Task objective: In this exercise, return each entry exactly as given.

(Collected data entries)
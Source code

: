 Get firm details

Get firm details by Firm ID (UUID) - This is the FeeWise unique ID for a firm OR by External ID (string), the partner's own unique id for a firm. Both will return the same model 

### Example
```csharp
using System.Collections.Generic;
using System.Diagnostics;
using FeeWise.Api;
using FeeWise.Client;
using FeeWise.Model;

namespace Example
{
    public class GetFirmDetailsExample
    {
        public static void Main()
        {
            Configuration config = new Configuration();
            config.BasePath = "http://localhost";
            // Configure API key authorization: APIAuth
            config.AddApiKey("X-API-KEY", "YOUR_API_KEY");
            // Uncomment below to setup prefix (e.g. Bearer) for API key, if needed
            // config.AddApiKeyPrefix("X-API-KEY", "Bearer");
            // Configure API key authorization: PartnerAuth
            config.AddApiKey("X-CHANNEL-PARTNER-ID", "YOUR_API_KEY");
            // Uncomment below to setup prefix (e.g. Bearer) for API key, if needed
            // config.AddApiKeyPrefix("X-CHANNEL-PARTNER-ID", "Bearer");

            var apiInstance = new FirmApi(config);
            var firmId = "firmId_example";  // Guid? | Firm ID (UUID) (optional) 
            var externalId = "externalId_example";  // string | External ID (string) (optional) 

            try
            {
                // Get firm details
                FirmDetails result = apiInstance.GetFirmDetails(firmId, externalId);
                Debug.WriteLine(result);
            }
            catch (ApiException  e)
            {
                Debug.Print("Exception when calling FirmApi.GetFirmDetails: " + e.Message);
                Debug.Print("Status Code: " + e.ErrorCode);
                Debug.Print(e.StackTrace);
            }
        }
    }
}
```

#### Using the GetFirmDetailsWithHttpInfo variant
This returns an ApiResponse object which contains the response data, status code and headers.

Output below:
Source code

: Get firm details

Get firm details by Firm ID (UUID) - This is the FeeWise unique ID for a firm OR by External ID (string), the partner's own unique id for a firm. Both will return the same model 

### Example
```csharp
using System.Collections.Generic;
using System.Diagnostics;
using FeeWise.Api;
using FeeWise.Client;
using FeeWise.Model;

namespace Example
{
    public class GetFirmDetailsExample
    {
        public static void Main()
        {
            Configuration config = new Configuration();
            config.BasePath = "http://localhost";
            // Configure API key authorization: APIAuth
            config.AddApiKey("X-API-KEY", "YOUR_API_KEY");
            // Uncomment below to setup prefix (e.g. Bearer) for API key, if needed
            // config.AddApiKeyPrefix("X-API-KEY", "Bearer");
            // Configure API key authorization: PartnerAuth
            config.AddApiKey("X-CHANNEL-PARTNER-ID", "YOUR_API_KEY");
            // Uncomment below to setup prefix (e.g. Bearer) for API key, if needed
            // config.AddApiKeyPrefix("X-CHANNEL-PARTNER-ID", "Bearer");

            var apiInstance = new FirmApi(config);
            var firmId = "firmId_example";  // Guid? | Firm ID (UUID) (optional) 
            var externalId = "externalId_example";  // string | External ID (string) (optional) 

            try
            {
                // Get firm details
                FirmDetails result = apiInstance.GetFirmDetails(firmId, externalId);
                Debug.WriteLine(result);
            }
            catch (ApiException  e)
            {
                Debug.Print("Exception when calling FirmApi.GetFirmDetails: " + e.Message);
                Debug.Print("Status Code: " + e.ErrorCode);
                Debug.Print(e.StackTrace);
            }
        }
    }
}
```

#### Using the GetFirmDetailsWithHttpInfo variant
This returns an ApiResponse object which contains the response data, status code and headers.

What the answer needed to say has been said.